Stuff

A globe. A paper weight. Two aged books I’ve never opened. A drum. A travel alarm c lock from the 50s. Three different dictionaries. A yellow highlighter.

Our shelves and desks and cupboards fill up with things we never use. We stare at them, sure. But we don’t use them. We don’t interact with them. They’re part of the scenery; an extension of the wallpaper, like that sticker you still haven’t taken off of your pocket calculator.

I’ve thought about these things a lot recently. As I look around my office, or our bookshelves, or any part of our home, I take inventory. We’re planning a move as soon as our house sells, and every item in this house must be moved with us. Even the things we rarely pay attention to – items as trivial, yet as seemingly necessary, as a series of Super Bowl rushing statistics must be to an NFL fan.

They collect in our homes and our offices because each item, in some small way, shows others who we are. We love the world, we love antiques, we love books and words and are serious about their use. But they still take up space. Useful space. Calming space.

Imagine how easy things would be if our stuff was measured by use, not by mass. Our decorative items and our knick knacks and our seventh set of coasters and our stacks of unread books would be weightless, easy to transport. The things that really mattered would weigh the most, and that would be okay because they really mattered. We really need them.

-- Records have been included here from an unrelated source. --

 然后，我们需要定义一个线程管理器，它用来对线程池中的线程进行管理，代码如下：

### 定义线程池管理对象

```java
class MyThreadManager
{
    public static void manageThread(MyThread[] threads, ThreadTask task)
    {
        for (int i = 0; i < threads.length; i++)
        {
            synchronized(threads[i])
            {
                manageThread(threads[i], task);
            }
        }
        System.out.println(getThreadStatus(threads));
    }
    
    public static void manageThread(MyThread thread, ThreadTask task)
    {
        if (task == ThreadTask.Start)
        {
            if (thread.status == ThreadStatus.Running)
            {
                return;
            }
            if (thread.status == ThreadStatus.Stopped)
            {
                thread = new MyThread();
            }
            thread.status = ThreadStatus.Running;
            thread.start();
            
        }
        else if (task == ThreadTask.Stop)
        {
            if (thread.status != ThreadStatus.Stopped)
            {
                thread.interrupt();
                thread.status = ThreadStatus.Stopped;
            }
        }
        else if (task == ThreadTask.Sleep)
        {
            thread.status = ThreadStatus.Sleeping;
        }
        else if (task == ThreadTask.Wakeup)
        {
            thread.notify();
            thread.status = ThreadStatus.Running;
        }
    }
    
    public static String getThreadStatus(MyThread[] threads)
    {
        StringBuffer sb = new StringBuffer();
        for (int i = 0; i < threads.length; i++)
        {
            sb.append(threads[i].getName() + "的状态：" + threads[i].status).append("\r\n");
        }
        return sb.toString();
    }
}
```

Unfortunately, things weigh the same whether they’re used or not.

And that space? That calming space? I often can’t handle it. I’m no minimalist, though I’d like to portray one on T.V. I’m a cluttered packrat. An organized, yet cluttered pack rat. I collect. I aim for completeness. I prepare for anything. I need highlighters because someday I may highlight. I need those two extra dictionaries because someday I may need a second and third opinion.

Space was made to be filled, whether it’s usefully or not. Sure, if these things were gone, I might not miss them at all.

But they’re not gone. They’re still here. And regardless of whether they’ll find a use someday, I love them all the same.

The travel clock that doesn’t run. The paperweight that doesn’t touch paper. The faded antiques that I salvaged, much to the chagrin of the Gods of Simple.

It’s all just useless stuff. But it’s our useless stuff.